Compositional and structural characterization of dorsal root ganglion neurons and co-cultured Schwann cells by confocal Raman microspectral imaging

Abstract

Confocal Raman microspectral imaging (CRMI) is a versatile non-invasive technique that allows in vitro cell imaging without any chemical fixation, fluorescent markers or other contrast-enhancing chemicals. In this study, dorsal root ganglion (DRG) neuron and its affiliated Schwann cells (SCs) were co-cultured to unveil their underlying sub-cellular constitutional and structural nature. Both DRG neurons and SCs were derived from neonatal Sprague-Dawley rats and seeded on CaF2 subtracts for spectral analysis.
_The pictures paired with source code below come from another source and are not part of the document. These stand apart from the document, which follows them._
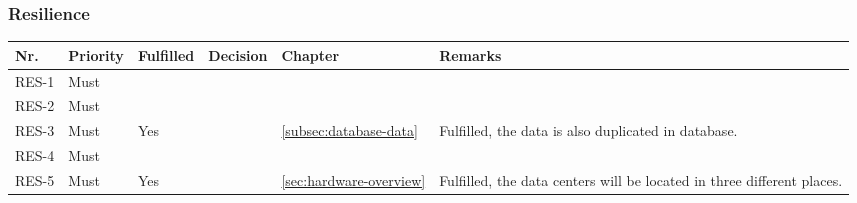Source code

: 	\subsubsection{Resilience}
	\begin{table}[H]
	\begin{tabular}{lllllL{}}
	
	Nr.   & Priority & Fulfilled & Decision & Chapter & Remarks \\ \hline
	
	
	RES-1 & Must     & ~        & ~ & ~         & ~       \\ \hline
	
	
	RES-2 & Must     & ~        & ~ & ~        & ~       \\ \hline
	
	RES-3 & Must     & Yes      & ~ & \ref{subsec:database-data}         & Fulfilled, the data is also duplicated in database.       \\ \hline
	
	RES-4 & Must     & ~        & ~ & ~         & ~       \\ \hline
	
	RES-5 & Must     & Yes      & ~ & \ref{sec:hardware-overview}         & Fulfilled, the data centers will be located in three different places.       \\ \hline
	
	\end{tabular}
	\end{table}
	
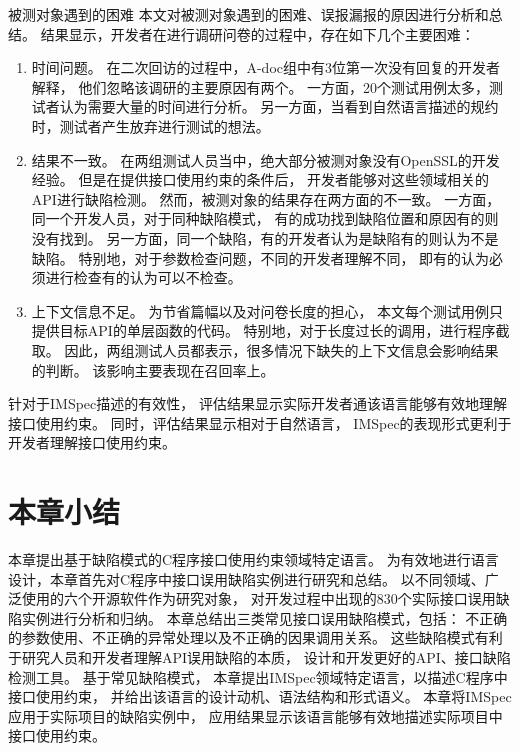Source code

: {\kaishu 被测对象遇到的困难 }
本文对被测对象遇到的困难、误报漏报的原因进行分析和总结。
结果显示，开发者在进行调研问卷的过程中，存在如下几个主要困难：
\begin{enumerate}
	\item 时间问题。
	在二次回访的过程中，A-doc组中有3位第一次没有回复的开发者解释，
	他们忽略该调研的主要原因有两个。
	一方面，20个测试用例太多，测试者认为需要大量的时间进行分析。
	另一方面，当看到自然语言描述的规约时，测试者产生放弃进行测试的想法。
	\item 结果不一致。
	在两组测试人员当中，绝大部分被测对象没有OpenSSL的开发经验。
	但是在提供接口使用约束的条件后，
	开发者能够对这些领域相关的API进行缺陷检测。
	然而，被测对象的结果存在两方面的不一致。
	一方面，同一个开发人员，对于同种缺陷模式，
	有的成功找到缺陷位置和原因有的则没有找到。
	另一方面，同一个缺陷，有的开发者认为是缺陷有的则认为不是缺陷。
	特别地，对于参数检查问题，不同的开发者理解不同，
	即有的认为必须进行检查有的认为可以不检查。
	\item 上下文信息不足。
	为节省篇幅以及对问卷长度的担心，
	本文每个测试用例只提供目标API的单层函数的代码。
	特别地，对于长度过长的调用，进行程序截取。
	因此，两组测试人员都表示，很多情况下缺失的上下文信息会影响结果的判断。
	该影响主要表现在召回率上。
\end{enumerate}
	
针对于IMSpec描述的有效性，
评估结果显示实际开发者通该语言能够有效地理解接口使用约束。
同时，评估结果显示相对于自然语言，
IMSpec的表现形式更利于开发者理解接口使用约束。

\section{本章小结}
\label{sec:2.6}
本章提出基于缺陷模式的C程序接口使用约束领域特定语言。
为有效地进行语言设计，本章首先对C程序中接口误用缺陷实例进行研究和总结。
以不同领域、广泛使用的六个开源软件作为研究对象，
对开发过程中出现的830个实际接口误用缺陷实例进行分析和归纳。
本章总结出三类常见接口误用缺陷模式，包括：
不正确的参数使用、不正确的异常处理以及不正确的因果调用关系。
这些缺陷模式有利于研究人员和开发者理解API误用缺陷的本质，
设计和开发更好的API、接口缺陷检测工具。
基于常见缺陷模式，
本章提出IMSpec领域特定语言，以描述C程序中接口使用约束，
并给出该语言的设计动机、语法结构和形式语义。
本章将IMSpec应用于实际项目的缺陷实例中，
应用结果显示该语言能够有效地描述实际项目中接口使用约束。
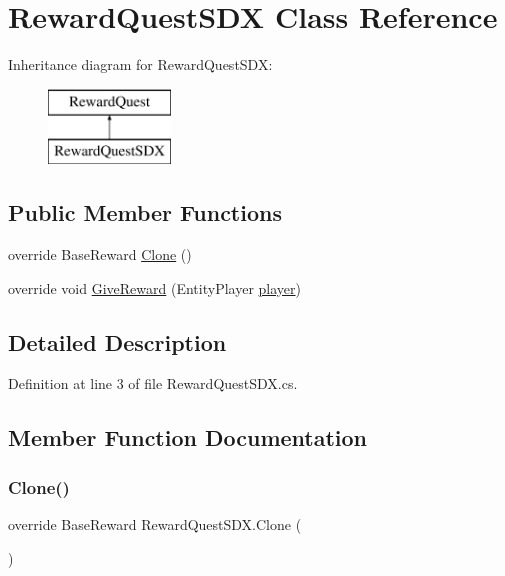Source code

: \hypertarget{class_reward_quest_s_d_x}{}\section{Reward\+Quest\+S\+DX Class Reference}
\label{class_reward_quest_s_d_x}
Inheritance diagram for Reward\+Quest\+S\+DX\+:\begin{figure}[H]
\begin{center}
\leavevmode
\includegraphics[height=2.000000cm]{class_reward_quest_s_d_x}
\end{center}
\end{figure}
\subsection*{Public Member Functions}
\begin{DoxyCompactItemize}
\item 
override Base\+Reward \mbox{\hyperlink{class_reward_quest_s_d_x_ae428dcf77db8c60a25f0b30aa9619c2a}{Clone}} ()
\item 
override void \mbox{\hyperlink{class_reward_quest_s_d_x_ae711090cc0e58e20e0b8c92e4a380fe7}{Give\+Reward}} (Entity\+Player \mbox{\hyperlink{_sphere_i_i_01_music_01_boxes_2_config_2_localization_8txt_a4e2cb8aeff651600ea1cc57fe5a929a4}{player}})
\end{DoxyCompactItemize}


\subsection{Detailed Description}


Definition at line 3 of file Reward\+Quest\+S\+D\+X.\+cs.



\subsection{Member Function Documentation}
\mbox{\label{class_reward_quest_s_d_x_ae428dcf77db8c60a25f0b30aa9619c2a}} 
\subsubsection{\texorpdfstring{Clone()}{Clone()}}
{\footnotesize\ttfamily override Base\+Reward Reward\+Quest\+S\+D\+X.\+Clone (\begin{DoxyParamCaption}{ }\end{DoxyParamCaption})}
After acquiring Raman hyperspectral datasets, multivariate data analyses, including K-mean cluster analysis (KCA) and principal component analysis (PCA), were successively adopted to study the subcellular structural and compositional information of the measured cells. Univariate spectral analysis was adopted to emphasize the spatial distribution of subcellular constitutions based on the acquired spectral characteristics. Results have shown Raman spectral characteristics of DRG neurons (cell membrane, cytoplasm, organelles, nucleus) and its affiliated SCs (myelin, cell membrane, cytoplasm, nucleus), as well as information on the subcellular distribution pattern of major biochemical components (proteins, cytochrome c, nucleic acids, lipids, carbohydrates). This in vitro spectral-imaging work provides a proof of principle of an analytical method for future studies on the developmental mechanisms of DRG neurons and their molecular bases for the treatment of diseases of the peripheral nervous system.